Kim Mo-Jong, Kim Jung-Hee, Jung Jang-Han, Kim Sung-Eun, Kim Hyoung-Su, Jang Myoung-Kuk, Park Sang-Hoon, Lee Myung-Seok, Suk Ki Tae, Kim Dong Joon, Choi Eun-Kyoung, Park Ji-Won
Ilsong Institute of Life Science, Hallym University, Seoul 07247, Republic of Korea.
Department of Biomedical Gerontology, Graduate School of Hallym University, Chuncheon-si 24252, Republic of Korea.
Diagnostics (Basel). 2023 Jan 17;13(3):333. doi: 10.3390/diagnostics13030333.
Hepatic encephalopathy (HE) is one of the main complications of liver cirrhosis (LC) and is classified into minimal hepatic encephalopathy (MHE) and overt hepatic encephalopathy (overt HE). S100B is expressed mainly in astrocytes and other glial cells, and S100B has been reported to be associated with various neurological disorders. The present study aimed to investigate the diagnostic ability of serum S100B to discriminate the grade of HE and the parameters correlated with serum S100B levels. Additionally, we investigated whether serum S100B levels can be used to predict 1-year mortality in cirrhotic patients. In total, 95 cirrhotic patients were consecutively enrolled and divided into the following three groups: (i) without any types of HEs; (ii) with MHE; and (iii) with overt HE. The diagnosis of MHE was made by the Mini-Mental State Examination (MMSE) and Psychometric Hepatic Encephalopathy Score (PHES). Among the three groups, there were no significant differences in serum S100B levels regardless of HE severity. The clinical parameters correlated with serum S100B levels were age, serum bilirubin, and creatinine levels. The Model for End-Stage Liver Disease (MELD) score showed a significant positive correlation with serum S100B levels. The relationship between serum S100B levels and MELD score was maintained in 48 patients without any type of HE. Additionally, hyperammonemia, low cholesterol levels, and the combination of serum S100B levels ≥ 35 pg/mL with MELD score ≥ 13 were factors for predicting 1- year mortality. In conclusion, serum S100B level was not useful for differentiating the severity of HE. However, we found that serum S100B levels can be affected by age, serum bilirubin, and creatinine in cirrhotic patients and are associated with MELD scores. Additionally, serum S100B levels showed the possibility of predicting 1-year mortality in cirrhotic patients. These findings suggest that serum S100B levels may reflect liver dysfunction and prognosis in liver disease.

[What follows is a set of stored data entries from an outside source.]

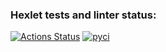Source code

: ### Hexlet tests and linter status:
[![Actions Status](https://github.com/Jickx/python-project-50/workflows/hexlet-check/badge.svg)](https://github.com/Jickx/python-project-50/actions)
[![pyci](https://github.com/Jickx/python-project-50/actions/workflows/pyci.yml/badge.svg)](https://github.com/Jickx/python-project-50/actions/workflows/pyci.yml)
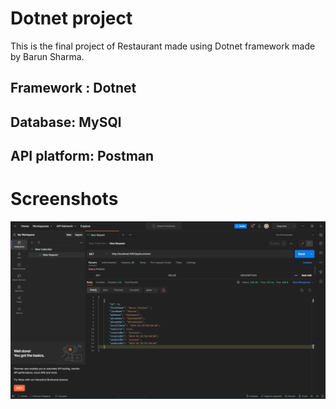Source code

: # Dotnet project
This is the final project of Restaurant made using Dotnet framework made by Barun Sharma.

## Framework : Dotnet
## Database: MySQl
## API platform: Postman
# Screenshots

![](img/Untitled.png)

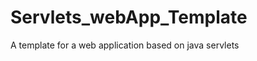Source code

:Servlets_webApp_Template
========================

A template for a web application based on java servlets 
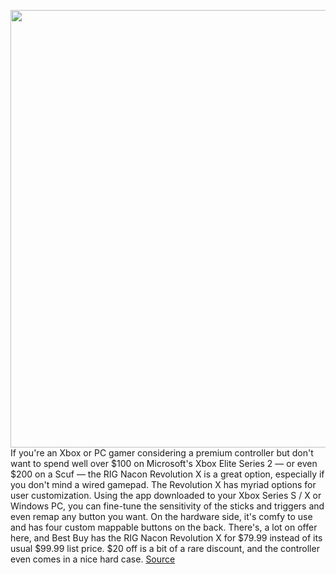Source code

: <img src='https://cdn.vox-cdn.com/thumbor/m0v-FJGTxRtSPnQW1kEP97aWeyU=/0x0:3456x2304/1200x800/filters:focal(1452x876:2004x1428)/cdn.vox-cdn.com/uploads/chorus_image/image/70776252/rig_nacon_revolution_X_lifestyle.5.jpeg' width='700px' /><br/>
If you're an Xbox or PC gamer considering a premium controller but don't want to spend well over $100 on Microsoft's Xbox Elite Series 2 — or even $200 on a Scuf — the RIG Nacon Revolution X is a great option, especially if you don't mind a wired gamepad. The Revolution X has myriad options for user customization. Using the app downloaded to your Xbox Series S / X or Windows PC, you can fine-tune the sensitivity of the sticks and triggers and even remap any button you want. On the hardware side, it's comfy to use and has four custom mappable buttons on the back. There's, a lot on offer here, and Best Buy has the RIG Nacon Revolution X for $79.99 instead of its usual $99.99 list price. $20 off is a bit of a rare discount, and the controller even comes in a nice hard case.
<a href='https://www.theverge.com/2022/4/21/23034520/apple-ipad-air-rig-nacon-revolution-x-sony-earbuds-wf1000xm4-refurbished-chromebook-deal-sale'> Source <a/>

肝性脑病(HE)是肝硬化(LC)的主要并发症之一,可分为轻微肝性脑病(MHE)和显性肝性脑病(显性HE)。S100B主要在星形胶质细胞和其他神经胶质细胞中表达,据报道S100B与多种神经系统疾病有关。本研究旨在探讨血清S100B对鉴别HE分级的诊断能力以及与血清S100B水平相关的参数。此外,我们还研究了血清S100B水平是否可用于预测肝硬化患者的1年死亡率。总共连续纳入了95例肝硬化患者,并将其分为以下三组:(i)无任何类型的HE;(ii)患有MHE;(iii)患有显性HE。MHE的诊断通过简易精神状态检查表(MMSE)和心理测量肝性脑病评分(PHES)进行。在这三组中,无论HE的严重程度如何,血清S100B水平均无显著差异。与血清S100B水平相关的临床参数为年龄、血清胆红素和肌酐水平。终末期肝病模型(MELD)评分与血清S100B水平呈显著正相关。在48例无任何类型HE的患者中,血清S100B水平与MELD评分之间的关系依然存在。此外,高氨血症、低胆固醇水平以及血清S100B水平≥35 pg/mL与MELD评分≥13的组合是预测1年死亡率的因素。总之,血清S100B水平对区分HE的严重程度并无帮助。然而,我们发现肝硬化患者的血清S100B水平会受到年龄、血清胆红素和肌酐的影响,并且与MELD评分相关。此外,血清S100B水平显示出预测肝硬化患者1年死亡率的可能性。这些发现表明血清S100B水平可能反映了肝脏疾病中的肝功能障碍和预后情况。